*** Dataset entries

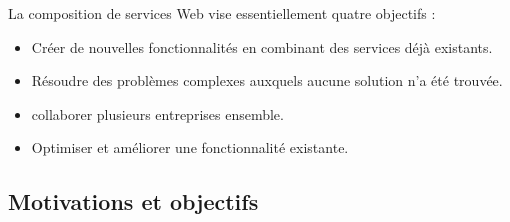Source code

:     La composition de services Web vise essentiellement quatre
    objectifs \cite{driss2011approche}:
    \begin{itemize}
      \item Créer de nouvelles fonctionnalités en combinant des services
        déjà existants.
      \item Résoudre des problèmes complexes auxquels aucune solution
        n'a été trouvée.
      \item collaborer plusieurs entreprises ensemble.
      \item Optimiser et améliorer une fonctionnalité existante.
    \end{itemize}

    

    \subsection{Motivations et objectifs}
    \label{sec:objectifs}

******

- **What to produce**:
Every record must be set down again exactly; pictures do not belong in the copy.

- **Final answer**:
Source code

:     La composition de services Web vise essentiellement quatre
    objectifs \cite{driss2011approche}:
    \begin{itemize}
      \item Créer de nouvelles fonctionnalités en combinant des services
        déjà existants.
      \item Résoudre des problèmes complexes auxquels aucune solution
        n'a été trouvée.
      \item collaborer plusieurs entreprises ensemble.
      \item Optimiser et améliorer une fonctionnalité existante.
    \end{itemize}

    

    \subsection{Motivations et objectifs}
    \label{sec:objectifs}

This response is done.